** Opening Source information block **

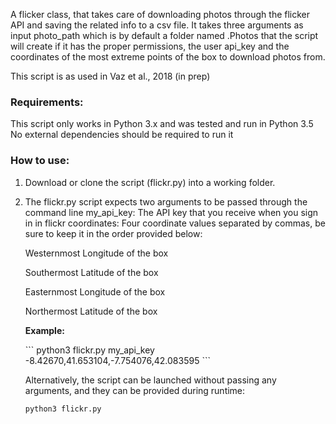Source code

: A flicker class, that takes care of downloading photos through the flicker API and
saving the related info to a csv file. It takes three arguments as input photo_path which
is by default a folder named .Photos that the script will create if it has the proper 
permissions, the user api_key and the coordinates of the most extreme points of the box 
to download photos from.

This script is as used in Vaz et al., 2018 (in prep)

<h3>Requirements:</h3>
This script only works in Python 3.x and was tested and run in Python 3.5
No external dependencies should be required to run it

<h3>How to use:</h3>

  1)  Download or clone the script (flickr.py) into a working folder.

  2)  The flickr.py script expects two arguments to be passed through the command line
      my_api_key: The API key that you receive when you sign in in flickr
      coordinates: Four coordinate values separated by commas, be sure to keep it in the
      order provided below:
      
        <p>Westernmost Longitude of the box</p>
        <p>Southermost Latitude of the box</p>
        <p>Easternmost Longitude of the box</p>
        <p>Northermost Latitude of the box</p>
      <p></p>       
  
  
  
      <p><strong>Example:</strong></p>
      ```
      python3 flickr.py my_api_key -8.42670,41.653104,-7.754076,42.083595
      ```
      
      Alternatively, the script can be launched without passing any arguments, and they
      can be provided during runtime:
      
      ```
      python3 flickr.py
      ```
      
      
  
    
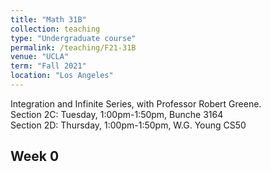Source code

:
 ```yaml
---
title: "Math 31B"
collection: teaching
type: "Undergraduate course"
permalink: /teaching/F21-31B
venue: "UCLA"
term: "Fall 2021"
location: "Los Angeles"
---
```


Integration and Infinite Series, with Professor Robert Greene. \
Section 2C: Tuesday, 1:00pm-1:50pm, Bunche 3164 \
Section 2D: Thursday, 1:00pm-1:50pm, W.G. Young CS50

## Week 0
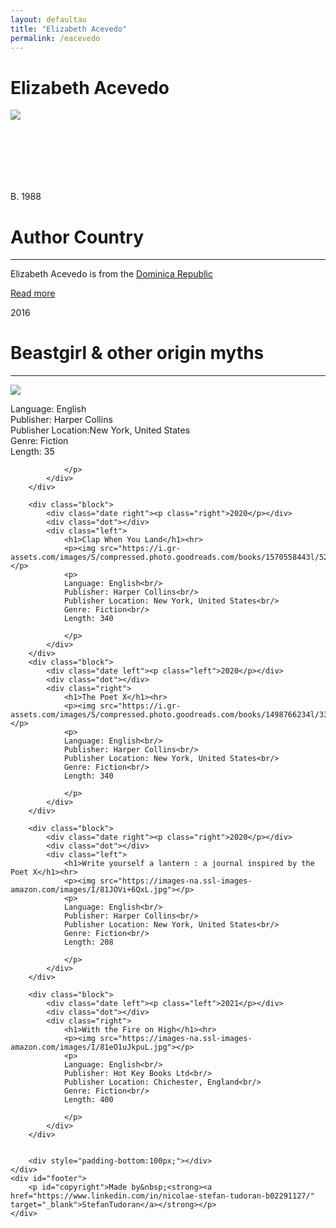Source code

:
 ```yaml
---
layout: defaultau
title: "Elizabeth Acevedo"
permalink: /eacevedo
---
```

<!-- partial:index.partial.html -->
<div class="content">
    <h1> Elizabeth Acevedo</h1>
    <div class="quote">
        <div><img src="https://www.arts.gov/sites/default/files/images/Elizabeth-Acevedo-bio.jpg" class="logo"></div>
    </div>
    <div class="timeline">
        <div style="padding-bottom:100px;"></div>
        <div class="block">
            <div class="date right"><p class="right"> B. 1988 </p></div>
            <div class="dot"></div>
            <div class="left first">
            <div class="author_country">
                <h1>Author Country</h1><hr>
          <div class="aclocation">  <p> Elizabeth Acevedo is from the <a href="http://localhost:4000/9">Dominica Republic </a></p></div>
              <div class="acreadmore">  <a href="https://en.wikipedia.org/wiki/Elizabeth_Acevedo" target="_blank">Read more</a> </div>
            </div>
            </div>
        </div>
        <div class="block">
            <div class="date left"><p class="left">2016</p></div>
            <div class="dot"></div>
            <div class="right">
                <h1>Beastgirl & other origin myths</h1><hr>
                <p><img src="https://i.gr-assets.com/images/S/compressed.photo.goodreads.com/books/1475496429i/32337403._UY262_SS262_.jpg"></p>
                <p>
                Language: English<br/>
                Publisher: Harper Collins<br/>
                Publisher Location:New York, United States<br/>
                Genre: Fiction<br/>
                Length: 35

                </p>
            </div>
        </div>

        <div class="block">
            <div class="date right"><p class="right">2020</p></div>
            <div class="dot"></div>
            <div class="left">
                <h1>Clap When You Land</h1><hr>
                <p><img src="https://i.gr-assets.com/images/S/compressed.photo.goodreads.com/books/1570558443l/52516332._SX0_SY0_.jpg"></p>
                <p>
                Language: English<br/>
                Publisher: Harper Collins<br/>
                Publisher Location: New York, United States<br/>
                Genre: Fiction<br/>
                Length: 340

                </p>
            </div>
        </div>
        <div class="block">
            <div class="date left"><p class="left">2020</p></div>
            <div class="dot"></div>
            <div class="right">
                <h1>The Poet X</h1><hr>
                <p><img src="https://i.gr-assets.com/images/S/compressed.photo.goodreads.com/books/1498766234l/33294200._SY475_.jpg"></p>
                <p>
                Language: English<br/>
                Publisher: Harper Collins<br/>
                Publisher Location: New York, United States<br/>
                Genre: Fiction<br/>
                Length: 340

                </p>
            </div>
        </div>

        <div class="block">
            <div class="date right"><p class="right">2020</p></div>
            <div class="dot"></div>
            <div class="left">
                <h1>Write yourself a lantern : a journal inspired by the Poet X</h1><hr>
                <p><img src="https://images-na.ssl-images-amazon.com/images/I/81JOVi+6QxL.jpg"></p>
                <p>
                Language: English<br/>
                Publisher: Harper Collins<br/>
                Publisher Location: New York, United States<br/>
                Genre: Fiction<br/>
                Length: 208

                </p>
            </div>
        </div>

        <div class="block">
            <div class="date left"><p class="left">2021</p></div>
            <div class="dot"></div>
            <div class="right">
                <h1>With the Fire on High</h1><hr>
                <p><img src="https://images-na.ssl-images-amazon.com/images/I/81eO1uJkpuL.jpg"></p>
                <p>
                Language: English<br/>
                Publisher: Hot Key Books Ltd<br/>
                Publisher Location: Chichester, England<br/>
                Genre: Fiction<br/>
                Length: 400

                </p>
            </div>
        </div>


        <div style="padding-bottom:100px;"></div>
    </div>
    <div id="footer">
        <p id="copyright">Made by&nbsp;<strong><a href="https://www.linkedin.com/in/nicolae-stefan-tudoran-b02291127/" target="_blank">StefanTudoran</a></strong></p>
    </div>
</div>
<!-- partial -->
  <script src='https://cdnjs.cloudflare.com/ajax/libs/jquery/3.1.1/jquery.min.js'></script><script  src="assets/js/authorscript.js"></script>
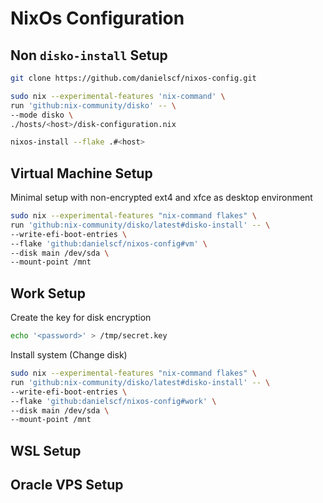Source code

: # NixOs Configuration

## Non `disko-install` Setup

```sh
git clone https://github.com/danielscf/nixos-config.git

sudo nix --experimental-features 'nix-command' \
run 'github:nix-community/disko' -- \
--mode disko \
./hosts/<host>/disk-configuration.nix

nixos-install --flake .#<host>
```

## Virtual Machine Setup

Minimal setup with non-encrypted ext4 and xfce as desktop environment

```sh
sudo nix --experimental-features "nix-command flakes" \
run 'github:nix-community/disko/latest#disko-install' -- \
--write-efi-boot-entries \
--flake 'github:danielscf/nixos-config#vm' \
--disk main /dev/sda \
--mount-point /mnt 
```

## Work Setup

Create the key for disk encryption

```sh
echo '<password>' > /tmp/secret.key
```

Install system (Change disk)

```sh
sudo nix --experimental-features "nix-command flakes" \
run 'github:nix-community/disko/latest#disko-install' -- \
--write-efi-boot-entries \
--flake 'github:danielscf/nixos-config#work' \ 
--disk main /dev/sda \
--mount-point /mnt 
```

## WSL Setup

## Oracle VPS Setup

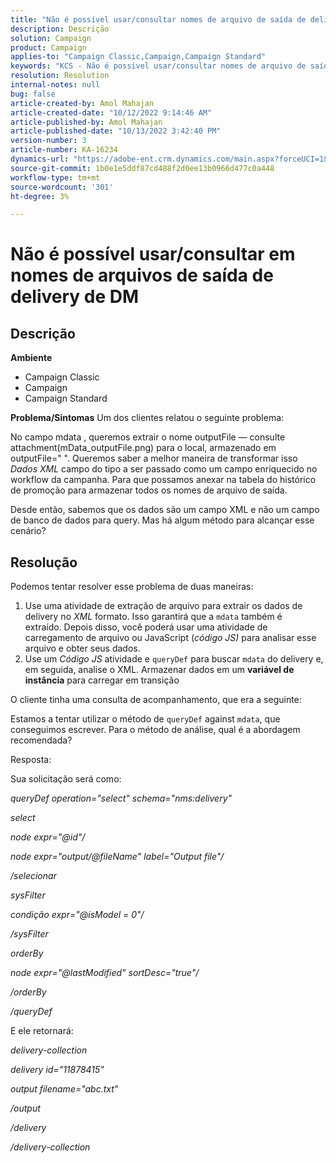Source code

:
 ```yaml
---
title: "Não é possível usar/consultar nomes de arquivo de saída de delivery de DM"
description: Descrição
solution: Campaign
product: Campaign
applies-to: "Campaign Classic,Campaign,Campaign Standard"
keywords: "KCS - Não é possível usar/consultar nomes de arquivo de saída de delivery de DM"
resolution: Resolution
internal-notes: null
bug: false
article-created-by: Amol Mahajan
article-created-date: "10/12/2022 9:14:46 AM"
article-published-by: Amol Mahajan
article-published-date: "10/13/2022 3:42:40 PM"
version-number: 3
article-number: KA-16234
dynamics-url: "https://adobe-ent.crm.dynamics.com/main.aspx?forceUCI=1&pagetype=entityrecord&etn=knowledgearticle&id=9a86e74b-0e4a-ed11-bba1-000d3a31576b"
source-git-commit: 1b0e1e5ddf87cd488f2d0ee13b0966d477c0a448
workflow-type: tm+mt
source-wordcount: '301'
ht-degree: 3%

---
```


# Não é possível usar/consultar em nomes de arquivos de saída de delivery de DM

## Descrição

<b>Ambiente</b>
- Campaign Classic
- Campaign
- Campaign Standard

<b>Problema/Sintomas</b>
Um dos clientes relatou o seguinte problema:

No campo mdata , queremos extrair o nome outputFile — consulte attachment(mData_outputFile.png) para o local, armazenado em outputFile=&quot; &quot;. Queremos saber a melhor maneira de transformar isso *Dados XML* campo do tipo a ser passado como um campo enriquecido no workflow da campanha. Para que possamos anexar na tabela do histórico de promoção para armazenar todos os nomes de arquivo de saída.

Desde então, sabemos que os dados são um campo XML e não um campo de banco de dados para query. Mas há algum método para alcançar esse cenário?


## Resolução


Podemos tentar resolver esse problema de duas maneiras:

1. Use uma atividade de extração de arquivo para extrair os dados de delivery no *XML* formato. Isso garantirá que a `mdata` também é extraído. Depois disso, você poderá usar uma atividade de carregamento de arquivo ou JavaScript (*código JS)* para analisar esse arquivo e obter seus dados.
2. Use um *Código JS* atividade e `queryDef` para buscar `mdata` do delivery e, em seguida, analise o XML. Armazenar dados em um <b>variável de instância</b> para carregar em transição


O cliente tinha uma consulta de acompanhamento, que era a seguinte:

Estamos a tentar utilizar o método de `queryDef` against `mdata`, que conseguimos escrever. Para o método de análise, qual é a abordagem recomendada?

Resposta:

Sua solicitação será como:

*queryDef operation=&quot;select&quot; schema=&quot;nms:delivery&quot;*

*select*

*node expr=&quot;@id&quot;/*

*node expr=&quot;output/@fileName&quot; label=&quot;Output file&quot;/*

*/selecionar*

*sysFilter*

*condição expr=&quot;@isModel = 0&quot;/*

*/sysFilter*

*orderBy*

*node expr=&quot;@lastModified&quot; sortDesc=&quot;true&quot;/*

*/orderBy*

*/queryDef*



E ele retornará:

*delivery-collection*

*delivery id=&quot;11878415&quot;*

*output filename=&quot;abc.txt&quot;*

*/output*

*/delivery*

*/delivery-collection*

** Closing Source information block **
** Opening Source information block **

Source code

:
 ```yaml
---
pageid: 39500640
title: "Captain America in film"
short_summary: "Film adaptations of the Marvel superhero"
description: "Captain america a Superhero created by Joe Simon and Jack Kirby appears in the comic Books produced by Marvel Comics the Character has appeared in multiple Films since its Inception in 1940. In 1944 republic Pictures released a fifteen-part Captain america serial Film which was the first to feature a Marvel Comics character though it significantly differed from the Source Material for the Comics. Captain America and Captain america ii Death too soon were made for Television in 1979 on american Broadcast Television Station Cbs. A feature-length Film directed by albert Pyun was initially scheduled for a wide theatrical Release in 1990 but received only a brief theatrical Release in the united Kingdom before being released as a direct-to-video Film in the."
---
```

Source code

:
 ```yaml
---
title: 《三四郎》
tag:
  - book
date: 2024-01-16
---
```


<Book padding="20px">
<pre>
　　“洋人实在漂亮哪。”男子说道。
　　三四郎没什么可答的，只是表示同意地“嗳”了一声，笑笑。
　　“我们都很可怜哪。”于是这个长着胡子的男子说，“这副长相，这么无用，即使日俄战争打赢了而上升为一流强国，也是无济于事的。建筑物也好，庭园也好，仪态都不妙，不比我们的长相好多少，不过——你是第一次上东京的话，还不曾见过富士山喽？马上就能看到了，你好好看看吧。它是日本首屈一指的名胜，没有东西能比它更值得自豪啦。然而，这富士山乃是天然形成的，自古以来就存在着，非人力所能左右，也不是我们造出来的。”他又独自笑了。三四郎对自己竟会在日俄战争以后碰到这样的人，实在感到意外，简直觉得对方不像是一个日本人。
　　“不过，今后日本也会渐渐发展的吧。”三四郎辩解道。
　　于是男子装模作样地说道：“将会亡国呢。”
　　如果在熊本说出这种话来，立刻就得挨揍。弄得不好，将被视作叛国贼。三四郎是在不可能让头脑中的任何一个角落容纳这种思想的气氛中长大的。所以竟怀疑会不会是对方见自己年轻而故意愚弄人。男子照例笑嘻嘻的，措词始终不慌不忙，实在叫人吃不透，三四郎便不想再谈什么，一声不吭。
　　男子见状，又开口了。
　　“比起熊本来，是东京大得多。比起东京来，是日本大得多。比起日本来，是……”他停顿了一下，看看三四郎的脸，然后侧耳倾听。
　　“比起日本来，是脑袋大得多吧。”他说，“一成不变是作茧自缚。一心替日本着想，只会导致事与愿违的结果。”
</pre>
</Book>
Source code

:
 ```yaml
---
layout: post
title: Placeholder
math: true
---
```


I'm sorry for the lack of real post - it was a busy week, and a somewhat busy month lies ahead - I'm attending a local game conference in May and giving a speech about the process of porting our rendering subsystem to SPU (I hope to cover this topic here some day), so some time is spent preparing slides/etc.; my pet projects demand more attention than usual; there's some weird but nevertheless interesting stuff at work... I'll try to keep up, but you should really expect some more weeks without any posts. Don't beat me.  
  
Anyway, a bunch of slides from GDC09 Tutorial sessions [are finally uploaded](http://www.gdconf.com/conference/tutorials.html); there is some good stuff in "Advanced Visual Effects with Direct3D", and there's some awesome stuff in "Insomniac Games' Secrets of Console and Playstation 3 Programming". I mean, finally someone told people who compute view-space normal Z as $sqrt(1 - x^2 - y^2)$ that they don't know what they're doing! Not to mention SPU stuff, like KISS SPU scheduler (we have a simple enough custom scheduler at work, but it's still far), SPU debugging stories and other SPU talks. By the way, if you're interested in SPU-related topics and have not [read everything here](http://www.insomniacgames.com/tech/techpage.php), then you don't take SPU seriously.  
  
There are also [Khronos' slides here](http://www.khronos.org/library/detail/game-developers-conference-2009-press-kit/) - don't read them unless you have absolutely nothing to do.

** Closing Source information block **
** Opening Source information block **

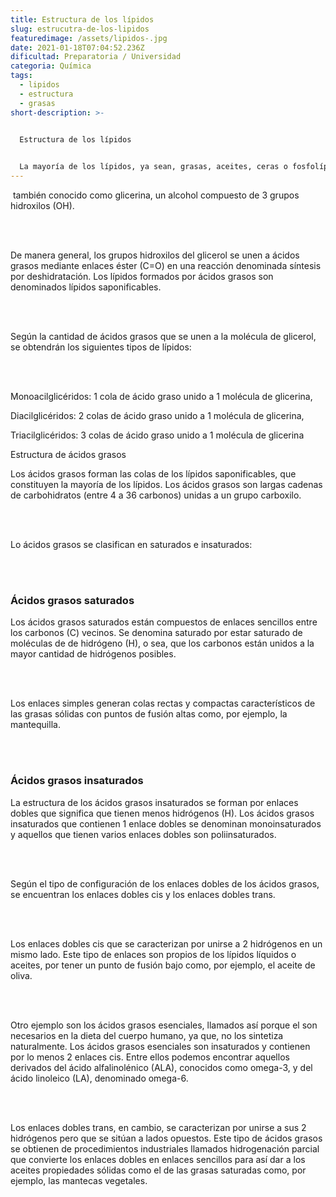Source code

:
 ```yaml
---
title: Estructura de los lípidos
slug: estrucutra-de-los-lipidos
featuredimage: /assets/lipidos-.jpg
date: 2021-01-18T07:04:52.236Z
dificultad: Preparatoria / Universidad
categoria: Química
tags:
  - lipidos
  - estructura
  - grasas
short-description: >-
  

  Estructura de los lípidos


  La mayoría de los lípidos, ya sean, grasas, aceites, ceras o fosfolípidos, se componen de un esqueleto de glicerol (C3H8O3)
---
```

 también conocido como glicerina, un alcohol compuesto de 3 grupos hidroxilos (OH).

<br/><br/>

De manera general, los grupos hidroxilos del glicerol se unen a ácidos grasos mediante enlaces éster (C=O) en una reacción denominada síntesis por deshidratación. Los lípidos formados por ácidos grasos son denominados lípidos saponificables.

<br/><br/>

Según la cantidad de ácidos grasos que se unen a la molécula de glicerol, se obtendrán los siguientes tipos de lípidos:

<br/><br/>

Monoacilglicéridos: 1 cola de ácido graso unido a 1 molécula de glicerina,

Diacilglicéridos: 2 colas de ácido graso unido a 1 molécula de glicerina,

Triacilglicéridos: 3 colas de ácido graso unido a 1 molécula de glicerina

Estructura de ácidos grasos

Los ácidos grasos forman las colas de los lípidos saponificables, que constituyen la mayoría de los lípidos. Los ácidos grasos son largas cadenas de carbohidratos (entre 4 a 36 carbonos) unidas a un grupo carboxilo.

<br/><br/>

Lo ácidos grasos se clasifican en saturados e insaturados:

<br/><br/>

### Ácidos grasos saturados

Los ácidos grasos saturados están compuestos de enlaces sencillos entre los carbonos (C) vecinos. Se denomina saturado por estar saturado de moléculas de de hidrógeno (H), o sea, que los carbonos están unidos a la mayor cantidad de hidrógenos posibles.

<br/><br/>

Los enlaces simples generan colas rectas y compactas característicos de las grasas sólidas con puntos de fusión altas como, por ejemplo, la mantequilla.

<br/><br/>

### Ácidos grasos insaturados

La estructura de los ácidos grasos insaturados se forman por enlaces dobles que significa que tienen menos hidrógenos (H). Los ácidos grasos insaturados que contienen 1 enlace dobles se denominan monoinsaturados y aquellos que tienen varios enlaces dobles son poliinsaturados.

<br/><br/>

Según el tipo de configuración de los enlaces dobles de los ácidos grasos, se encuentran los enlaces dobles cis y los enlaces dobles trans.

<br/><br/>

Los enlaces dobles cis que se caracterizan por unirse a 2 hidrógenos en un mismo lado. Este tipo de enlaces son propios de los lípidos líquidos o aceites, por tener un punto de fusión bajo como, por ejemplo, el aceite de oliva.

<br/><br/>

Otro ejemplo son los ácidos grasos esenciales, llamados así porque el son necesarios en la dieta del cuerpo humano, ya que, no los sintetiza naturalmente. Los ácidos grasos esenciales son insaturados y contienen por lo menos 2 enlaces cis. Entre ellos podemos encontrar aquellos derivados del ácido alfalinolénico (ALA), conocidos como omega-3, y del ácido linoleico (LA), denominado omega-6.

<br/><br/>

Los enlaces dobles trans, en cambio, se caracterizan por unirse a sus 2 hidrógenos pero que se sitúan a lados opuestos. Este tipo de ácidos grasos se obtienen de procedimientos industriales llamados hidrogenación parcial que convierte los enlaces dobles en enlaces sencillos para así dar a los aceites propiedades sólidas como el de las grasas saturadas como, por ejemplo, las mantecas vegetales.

** Closing Source information block **

Work out how many lines of the records contain the word "Standard". Give that number and nothing more.

_Written solution_
2